• AIM OF THE TASK: Every entry needs to be repeated exactly, with nothing left out.

[[ DATA TO PROCESS, beginning ]]

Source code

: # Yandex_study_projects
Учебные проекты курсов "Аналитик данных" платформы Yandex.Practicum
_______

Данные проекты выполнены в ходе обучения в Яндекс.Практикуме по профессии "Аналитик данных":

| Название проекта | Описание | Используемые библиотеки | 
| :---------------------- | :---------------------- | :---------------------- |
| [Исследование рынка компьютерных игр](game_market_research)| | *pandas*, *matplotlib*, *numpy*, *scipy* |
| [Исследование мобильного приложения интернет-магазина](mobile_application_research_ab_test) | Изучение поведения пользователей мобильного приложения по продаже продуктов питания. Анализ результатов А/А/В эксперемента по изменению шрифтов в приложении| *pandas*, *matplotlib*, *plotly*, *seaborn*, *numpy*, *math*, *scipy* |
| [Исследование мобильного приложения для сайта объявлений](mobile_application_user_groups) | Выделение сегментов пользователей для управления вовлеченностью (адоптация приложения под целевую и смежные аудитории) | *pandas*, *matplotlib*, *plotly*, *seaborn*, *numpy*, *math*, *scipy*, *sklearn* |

[[ DATA TO PROCESS, end ]]

• RESPONSE BOX:
Source code

: # Yandex_study_projects
Учебные проекты курсов "Аналитик данных" платформы Yandex.Practicum
_______

Данные проекты выполнены в ходе обучения в Яндекс.Практикуме по профессии "Аналитик данных":

| Название проекта | Описание | Используемые библиотеки | 
| :---------------------- | :---------------------- | :---------------------- |
| [Исследование рынка компьютерных игр](game_market_research)| | *pandas*, *matplotlib*, *numpy*, *scipy* |
| [Исследование мобильного приложения интернет-магазина](mobile_application_research_ab_test) | Изучение поведения пользователей мобильного приложения по продаже продуктов питания. Анализ результатов А/А/В эксперемента по изменению шрифтов в приложении| *pandas*, *matplotlib*, *plotly*, *seaborn*, *numpy*, *math*, *scipy* |
| [Исследование мобильного приложения для сайта объявлений](mobile_application_user_groups) | Выделение сегментов пользователей для управления вовлеченностью (адоптация приложения под целевую и смежные аудитории) | *pandas*, *matplotlib*, *plotly*, *seaborn*, *numpy*, *math*, *scipy*, *sklearn* |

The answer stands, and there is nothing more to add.